Unattended updates using OSTree¶

The basic OSTree upgrade operation is atomic, meaning the operation either applies an entire update or none at all. OSTree upgrades are never partial. However, upgrades can fail in other ways. A system can fail to boot, or it can boot but not work correctly. When an upgrade fails on a VM or a desktop computer, users can interact with the boot menu to reboot the system and fall back to the last working version of the OS image. However, users cannot interactively reboot the embedded systems used for automotive use cases. Instead, the system must automatically detect failures and fall back to the last working image. This process is known as an unattended update.

Watchdogs and boot-once mechanisms¶

The basic mechanism to facilitate unattended updates is an external watchdog.

At a high level, a watchdog workflow follows these steps:

Configure your system with an external watchdog.
The watchdog starts a timer.
An update begins.
If the update succeeds and the system boots within a predefined time limit without failures, the watchdog receives the stop command and stops.
If the boot succeeds but some other failure occurs, the system automatically rolls back and reboots into the previous version of the OS image.
If the boot fails, the watchdog cannot see a stop command. When the timer runs out, the watchdog resets the CPU and forces a reboot into the previous version of the OS image.

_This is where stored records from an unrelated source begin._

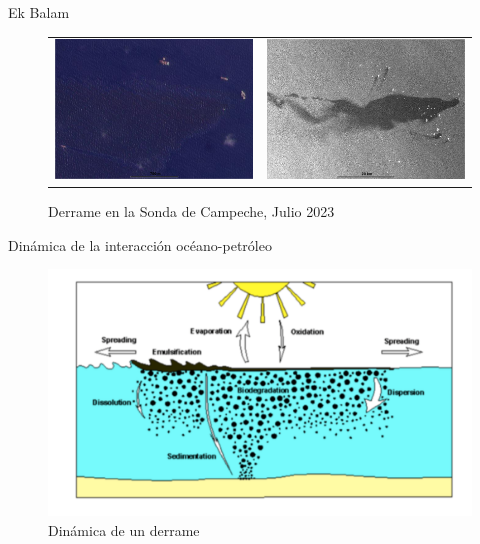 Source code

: \begin{frame}{Ek Balam}    
    \begin{figure}
        \centering
            \begin{tabular}[c]{cc}
              \includegraphics[scale=0.2]{img/section_01/ek_balam-6-julio.png}&
              \includegraphics[scale=0.2]{img/section_01/ek_balam-12-julio.png}\\
            \end{tabular}
        \caption{Derrame en la Sonda de Campeche, Julio 2023}
        \label{fig:section_01_explosion_ixtoc}
    \end{figure}
\end{frame}

\begin{frame}{Dinámica de la interacción océano-petróleo}
    \begin{figure}
        \centering
        \includegraphics[scale=0.2]{img/section_01/dinamica-derrame.png}
        \caption{Dinámica de un derrame}
        \label{fig:section_01_dinamica_derrame}
    \end{figure}    
\end{frame}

To use a watchdog, the system must support boot-once functionality. You can use boot-once mechanisms to configure your system to boot into a new version of an OS and, unless that boot succeeds, the next reboot rolls back into the original version of the OS.

Watchdog in a QEMU VM¶

How you use watchdogs and boot-once mechanisms depends largely on your specific hardware. A single set of instructions that applies to all hardware types does not currently exist. However, you can configure and implement watchdogs and boot-once mechanisms in a QEMU VM for experimentation purposes.

QEMU supports some emulated hardware watchdogs, but they reset the watchdog upon system reboot and are therefore incompatible with unattended updates. However, you can add a simple external watchdog script, /dev/virtio-ports/watchdog.0, by adding the --watchdog option when you run the automotive-image-runner script. Adding the --verbose option enables messages from the watchdog.

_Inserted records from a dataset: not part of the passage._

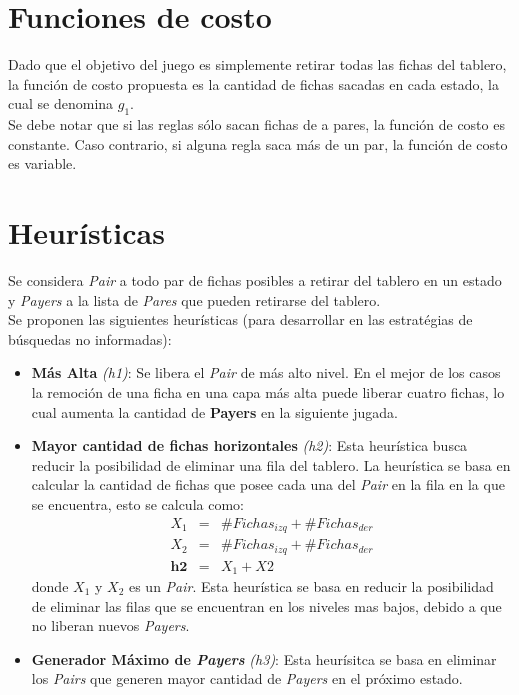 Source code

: \documentclass{sig-alternate}
\begin{document}
\section*{Funciones de costo}

	Dado que el objetivo del juego es simplemente retirar todas las fichas del tablero, la funci\'on de costo propuesta es la cantidad de fichas sacadas en cada estado, la cual se denomina \textit{$g_1$}. \\
	Se debe notar que si las reglas s\'olo sacan fichas de a pares, la funci\'on de costo es constante. Caso contrario, si alguna regla saca m\'as de un par, la funci\'on de costo es variable.

\section*{Heur\'isticas}

	Se considera \textit{Pair} a todo par de fichas posibles a retirar del tablero en un estado y \textit{Payers} a la lista de \textit{Pares} que pueden retirarse del tablero. \\
	Se proponen las siguientes heur\'isticas (para desarrollar en las estrat\'egias de b\'usquedas no informadas):
	\begin{itemize}

		\item \textbf{M\'as Alta} \textit{(h1)}: Se libera el \textit{Pair} de m\'as alto nivel. En el mejor de los casos la remoci\'on de una ficha en una capa m\'as alta puede liberar cuatro fichas, lo cual aumenta la cantidad de \textbf{Payers} en la siguiente jugada.
		
		\item \textbf{Mayor cantidad de fichas horizontales} \textit{(h2)}: Esta heur\'istica busca reducir la posibilidad de eliminar una fila del tablero. La heur\'istica se basa en calcular la cantidad de fichas que posee cada una del \textit{Pair} en la fila en la que se encuentra, esto se calcula como:
			\begin{eqnarray}
				X_{1}  & = & \# Fichas_{izq}+ \# Fichas_{der} \\
				X_{2}  & = & \# Fichas_{izq}+ \# Fichas_{der} \\
				\textbf{h2} & = & X_{1} + X{2}
			\end{eqnarray}
		donde $X_{1}$ y $X_{2}$ es un \textit{Pair}. Esta heur\'istica se basa en reducir la posibilidad de eliminar las filas que se encuentran en los niveles mas bajos, debido a que no liberan nuevos \textit{Payers}.
		
		\item \textbf{Generador M\'aximo de \textit{Payers}} \textit{(h3)}: Esta heur\'isitca se basa en eliminar los \textit{Pairs} que generen mayor cantidad de \textit{Payers} en el pr\'oximo estado.
		
	\end{itemize}
\end{document}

Boot-once mechanisms in `grub2`¶

OSTree images use grub2 to boot the system, which uses boot loader specification (BLS) files to describe the possible boot targets and supports a boot counter mechanism to trigger the fallback. After an update, OSTree creates BLS files for new and old targets, where the new target is first (the default boot) and the old target is second.

Each time grub boots, it loads the grubenv file, which stores the key/value state between boots. In particular, it supports the boot_counter and boot_success keys. If boot_counter is set, it decrements and saves back to grubenv with each boot. If boot_counter reaches zero, the boot fails, and the second BLS entry becomes the default boot. In this scenario, the update rolls back to the old target.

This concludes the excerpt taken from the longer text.